(Items listed in a dataset)
┌────────

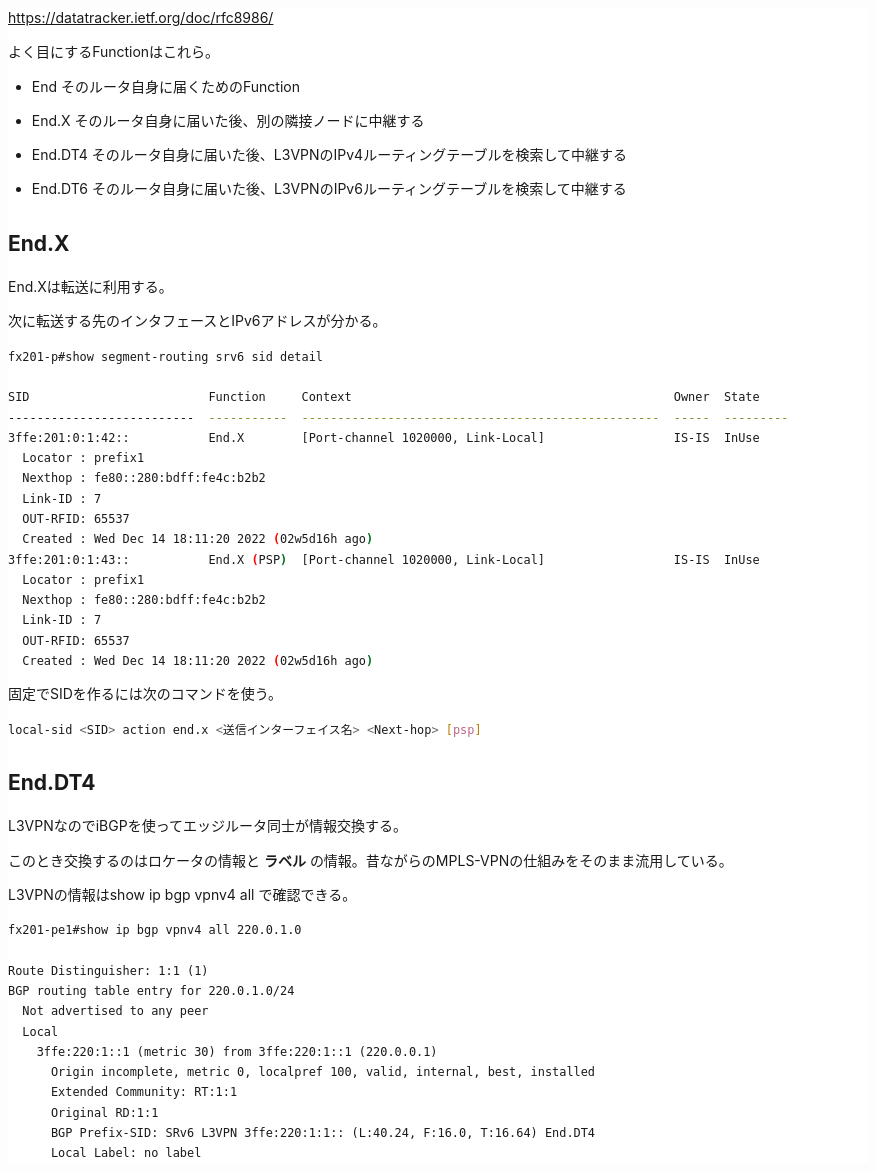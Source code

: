 https://datatracker.ietf.org/doc/rfc8986/

よく目にするFunctionはこれら。

- End そのルータ自身に届くためのFunction

- End.X そのルータ自身に届いた後、別の隣接ノードに中継する

- End.DT4 そのルータ自身に届いた後、L3VPNのIPv4ルーティングテーブルを検索して中継する

- End.DT6 そのルータ自身に届いた後、L3VPNのIPv6ルーティングテーブルを検索して中継する


## End.X

End.Xは転送に利用する。

次に転送する先のインタフェースとIPv6アドレスが分かる。

```bash
fx201-p#show segment-routing srv6 sid detail

SID                         Function     Context                                             Owner  State
--------------------------  -----------  --------------------------------------------------  -----  ---------
3ffe:201:0:1:42::           End.X        [Port-channel 1020000, Link-Local]                  IS-IS  InUse
  Locator : prefix1
  Nexthop : fe80::280:bdff:fe4c:b2b2
  Link-ID : 7
  OUT-RFID: 65537
  Created : Wed Dec 14 18:11:20 2022 (02w5d16h ago)
3ffe:201:0:1:43::           End.X (PSP)  [Port-channel 1020000, Link-Local]                  IS-IS  InUse
  Locator : prefix1
  Nexthop : fe80::280:bdff:fe4c:b2b2
  Link-ID : 7
  OUT-RFID: 65537
  Created : Wed Dec 14 18:11:20 2022 (02w5d16h ago)
```

固定でSIDを作るには次のコマンドを使う。

```bash
local-sid <SID> action end.x <送信インターフェイス名> <Next-hop> [psp]
```


## End.DT4

L3VPNなのでiBGPを使ってエッジルータ同士が情報交換する。

このとき交換するのはロケータの情報と **ラベル** の情報。昔ながらのMPLS-VPNの仕組みをそのまま流用している。

L3VPNの情報はshow ip bgp vpnv4 all で確認できる。

```
fx201-pe1#show ip bgp vpnv4 all 220.0.1.0

Route Distinguisher: 1:1 (1)
BGP routing table entry for 220.0.1.0/24
  Not advertised to any peer
  Local
    3ffe:220:1::1 (metric 30) from 3ffe:220:1::1 (220.0.0.1)
      Origin incomplete, metric 0, localpref 100, valid, internal, best, installed
      Extended Community: RT:1:1
      Original RD:1:1
      BGP Prefix-SID: SRv6 L3VPN 3ffe:220:1:1:: (L:40.24, F:16.0, T:16.64) End.DT4
      Local Label: no label
```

└────────

Find the word "Link" in the data and show each line that holds it.

- _Response_:
3ffe:201:0:1:42::           End.X        [Port-channel 1020000, Link-Local]                  IS-IS  InUse
  Link-ID : 7
3ffe:201:0:1:43::           End.X (PSP)  [Port-channel 1020000, Link-Local]                  IS-IS  InUse
  Link-ID : 7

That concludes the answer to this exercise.